Signatories from different departments, including several from the history department,refuted the vice presidential candidate’s claim that the Marcos years were good for the country. “The Marcos regime’s economics of debt-driven growth was disastrous for the Philippines,” they said.

“The regime was not interested in inclusive development, long-term state-building, nor genuine social transformation of the country, despite its ‘New Society’ rhetoric,” they added.

They deplored “the shameless refusal to acknowledge the crimes of the Martial Law regime” and said they “reject the revision of history, disturbing vision of the future, and shallow call for ‘unity’ being presented by Marcos Jr and like-minded candidates in the 2016 elections.”

This included Bongbong Marcos’ recent calls for a hero’s burial for his father. “We reject any attempt to give Ferdinand E. Marcos a hero’s burial at the Libingan ng mga Bayani,” the signatories said.

In their statement, they said Marcos simply created “new elites or ‘oligarchs’ rather than abolish them – suppoedly one of his main justification for declaring martial law.” Those who dared challenge the dictator were “intimidated, imprisoned, kidnapped, tortured or summarily executed.”

The faculty members also reiterated the need for justice for victims of martial law abuses and the need to pursue recovery of the Marcoses’ ill-gotten wealth.

One of the darkest periods

“The Marcos dictatorship should be remembered as one of the darkest periods of Philippine history. We reaffirm our responsibility as teachers and professionals to keep the spirit of EDSA 1986 alive by imparting to the young that the structures, actions and ideas – including the many lies – that allowed the Marcos dictatorship to impose and perpetuate itself, should be eliminated and never again be allowed to flourish,” the statement said.

Marcos has staunchly defended his father’s regime, refusing to apologize for whatever may have happened during that period. (READ: ‘Bongbong Marcos knows what to apologize for’)

This “revisionism” did not escape criticism from the faculty, who criticized “attempts by some individuals and particularly public figures, to whitewash the Marcos regime’s wanton violation of human rights, and to distort its political-economic record.”

Historian and professor Dr Jose Edito Tirol previously commented about the issue saying, “It is our fault too, we the present, who chose forgiveness and forgetfulness over justice, of reconciliation over taking back what is rightfully ours, not just our lost national wealth, but our very dignity as a people.”

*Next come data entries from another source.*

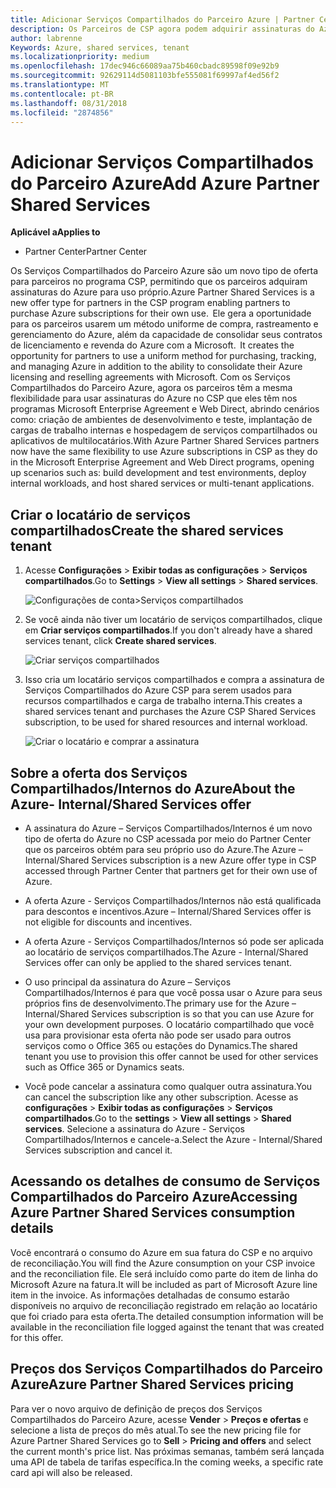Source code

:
 ```yaml
---
title: Adicionar Serviços Compartilhados do Parceiro Azure | Partner Center
description: Os Parceiros de CSP agora podem adquirir assinaturas do Azure para uso próprio.
author: labrenne
Keywords: Azure, shared services, tenant
ms.localizationpriority: medium
ms.openlocfilehash: 17dec946c66089aa75b460cbadc89598f09e92b9
ms.sourcegitcommit: 92629114d5081103bfe555081f69997af4ed56f2
ms.translationtype: MT
ms.contentlocale: pt-BR
ms.lasthandoff: 08/31/2018
ms.locfileid: "2874856"
---
```

# <a name="add-azure-partner-shared-services"></a><span data-ttu-id="81aa8-103">Adicionar Serviços Compartilhados do Parceiro Azure</span><span class="sxs-lookup"><span data-stu-id="81aa8-103">Add Azure Partner Shared Services</span></span>

**<span data-ttu-id="81aa8-104">Aplicável a</span><span class="sxs-lookup"><span data-stu-id="81aa8-104">Applies to</span></span>**

-  <span data-ttu-id="81aa8-105">Partner Center</span><span class="sxs-lookup"><span data-stu-id="81aa8-105">Partner Center</span></span>

<span data-ttu-id="81aa8-106">Os Serviços Compartilhados do Parceiro Azure são um novo tipo de oferta para parceiros no programa CSP, permitindo que os parceiros adquiram assinaturas do Azure para uso próprio.</span><span class="sxs-lookup"><span data-stu-id="81aa8-106">Azure Partner Shared Services is a new offer type for partners in the CSP program enabling partners to purchase Azure subscriptions for their own use.</span></span><span data-ttu-id="81aa8-107">  Ele gera a oportunidade para os parceiros usarem um método uniforme de compra, rastreamento e gerenciamento do Azure, além da capacidade de consolidar seus contratos de licenciamento e revenda do Azure com a Microsoft.</span><span class="sxs-lookup"><span data-stu-id="81aa8-107">  It creates the opportunity for partners to use a uniform method for purchasing, tracking, and managing Azure in addition to the ability to consolidate their Azure licensing and reselling agreements with Microsoft.</span></span> <span data-ttu-id="81aa8-108">Com os Serviços Compartilhados do Parceiro Azure, agora os parceiros têm a mesma flexibilidade para usar assinaturas do Azure no CSP que eles têm nos programas Microsoft Enterprise Agreement e Web Direct, abrindo cenários como: criação de ambientes de desenvolvimento e teste, implantação de cargas de trabalho internas e hospedagem de serviços compartilhados ou aplicativos de multilocatários.</span><span class="sxs-lookup"><span data-stu-id="81aa8-108">With Azure Partner Shared Services partners now have the same flexibility to use Azure subscriptions in CSP as they do in the Microsoft Enterprise Agreement and Web Direct programs, opening up scenarios such as:  build development and test environments, deploy internal workloads, and host shared services or multi-tenant applications.</span></span>  

## <a name="create-the-shared-services-tenant"></a><span data-ttu-id="81aa8-109">Criar o locatário de serviços compartilhados</span><span class="sxs-lookup"><span data-stu-id="81aa8-109">Create the shared services tenant</span></span>

1. <span data-ttu-id="81aa8-110">Acesse **Configurações** > **Exibir todas as configurações** > **Serviços compartilhados**.</span><span class="sxs-lookup"><span data-stu-id="81aa8-110">Go to **Settings** > **View all settings** > **Shared services**.</span></span>

    ![**Configurações de conta**>**Serviços compartilhados**](images/sharedservices2.png)

2. <span data-ttu-id="81aa8-112">Se você ainda não tiver um locatário de serviços compartilhados, clique em **Criar serviços compartilhados**.</span><span class="sxs-lookup"><span data-stu-id="81aa8-112">If you don't already have a shared services tenant, click **Create shared services**.</span></span>

    ![Criar serviços compartilhados](images/sharedservices3.png)

3. <span data-ttu-id="81aa8-114">Isso cria um locatário serviços compartilhados e compra a assinatura de Serviços Compartilhados do Azure CSP para serem usados para recursos compartilhados e carga de trabalho interna.</span><span class="sxs-lookup"><span data-stu-id="81aa8-114">This creates a shared services tenant and purchases the Azure CSP Shared Services subscription, to be used for shared resources and internal workload.</span></span>

    ![Criar o locatário e comprar a assinatura](images/sharedservices5.png)

## <a name="about-the-azure--internalshared-services-offer"></a><span data-ttu-id="81aa8-116">Sobre a oferta dos Serviços Compartilhados/Internos do Azure</span><span class="sxs-lookup"><span data-stu-id="81aa8-116">About the Azure- Internal/Shared Services offer</span></span>

- <span data-ttu-id="81aa8-117">A assinatura do Azure – Serviços Compartilhados/Internos é um novo tipo de oferta do Azure no CSP acessada por meio do Partner Center que os parceiros obtém para seu próprio uso do Azure.</span><span class="sxs-lookup"><span data-stu-id="81aa8-117">The Azure – Internal/Shared Services subscription is a new Azure offer type in CSP accessed through Partner Center that partners get for their own use of Azure.</span></span> 

- <span data-ttu-id="81aa8-118">A oferta Azure - Serviços Compartilhados/Internos não está qualificada para descontos e incentivos.</span><span class="sxs-lookup"><span data-stu-id="81aa8-118">Azure – Internal/Shared Services offer is not eligible for discounts and incentives.</span></span>

- <span data-ttu-id="81aa8-119">A oferta Azure - Serviços Compartilhados/Internos só pode ser aplicada ao locatário de serviços compartilhados.</span><span class="sxs-lookup"><span data-stu-id="81aa8-119">The Azure - Internal/Shared Services offer can only be applied to the shared services tenant.</span></span>

- <span data-ttu-id="81aa8-120">O uso principal da assinatura do Azure – Serviços Compartilhados/Internos é para que você possa usar o Azure para seus próprios fins de desenvolvimento.</span><span class="sxs-lookup"><span data-stu-id="81aa8-120">The primary use for the Azure – Internal/Shared Services subscription is so that you can use Azure for your own development purposes.</span></span> <span data-ttu-id="81aa8-121">O locatário compartilhado que você usa para provisionar esta oferta não pode ser usado para outros serviços como o Office 365 ou estações do Dynamics.</span><span class="sxs-lookup"><span data-stu-id="81aa8-121">The shared tenant you use to provision this offer cannot be used for other services such as Office 365 or Dynamics seats.</span></span> 

- <span data-ttu-id="81aa8-122">Você pode cancelar a assinatura como qualquer outra assinatura.</span><span class="sxs-lookup"><span data-stu-id="81aa8-122">You can cancel the subscription like any other subscription.</span></span> <span data-ttu-id="81aa8-123">Acesse as **configurações** > **Exibir todas as configurações** > **Serviços compartilhados**.</span><span class="sxs-lookup"><span data-stu-id="81aa8-123">Go to the **settings** > **View all settings** > **Shared services**.</span></span> <span data-ttu-id="81aa8-124">Selecione a assinatura do Azure - Serviços Compartilhados/Internos e cancele-a.</span><span class="sxs-lookup"><span data-stu-id="81aa8-124">Select the Azure - Internal/Shared Services subscription and cancel it.</span></span>

## <a name="accessing-azure-partner-shared-services-consumption-details"></a><span data-ttu-id="81aa8-125">Acessando os detalhes de consumo de Serviços Compartilhados do Parceiro Azure</span><span class="sxs-lookup"><span data-stu-id="81aa8-125">Accessing Azure Partner Shared Services consumption details</span></span>

<span data-ttu-id="81aa8-126">Você encontrará o consumo do Azure em sua fatura do CSP e no arquivo de reconciliação.</span><span class="sxs-lookup"><span data-stu-id="81aa8-126">You will find the Azure consumption on your CSP invoice and the reconciliation file.</span></span> <span data-ttu-id="81aa8-127">Ele será incluído como parte do item de linha do Microsoft Azure na fatura.</span><span class="sxs-lookup"><span data-stu-id="81aa8-127">It will be included as part of Microsoft Azure line item in the invoice.</span></span> <span data-ttu-id="81aa8-128">As informações detalhadas de consumo estarão disponíveis no arquivo de reconciliação registrado em relação ao locatário que foi criado para esta oferta.</span><span class="sxs-lookup"><span data-stu-id="81aa8-128">The detailed consumption information will be available in the reconciliation file logged against the tenant that was created for this offer.</span></span> 

## <a name="azure-partner-shared-services-pricing"></a><span data-ttu-id="81aa8-129">Preços dos Serviços Compartilhados do Parceiro Azure</span><span class="sxs-lookup"><span data-stu-id="81aa8-129">Azure Partner Shared Services pricing</span></span>

<span data-ttu-id="81aa8-130">Para ver o novo arquivo de definição de preços dos Serviços Compartilhados do Parceiro Azure, acesse **Vender** > **Preços e ofertas** e selecione a lista de preços do mês atual.</span><span class="sxs-lookup"><span data-stu-id="81aa8-130">To see the new pricing file for Azure Partner Shared Services go to **Sell** > **Pricing and offers** and select the current month's price list.</span></span> <span data-ttu-id="81aa8-131">Nas próximas semanas, também será lançada uma API de tabela de tarifas específica.</span><span class="sxs-lookup"><span data-stu-id="81aa8-131">In the coming weeks, a specific rate card api will also be released.</span></span>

Looking to the elections, the signatories wrote: “We call on all our politicians, especially those who are running for office in the 2016 national and local elections, to take a definite stand on the abuses of the Marcos dictatorship.”

Marcos was tied at No. 1 with vice presidential candidate Francis “Chiz” Escudero, obtaining 26% in the latest February 5-7 survey of Social Weather Stations.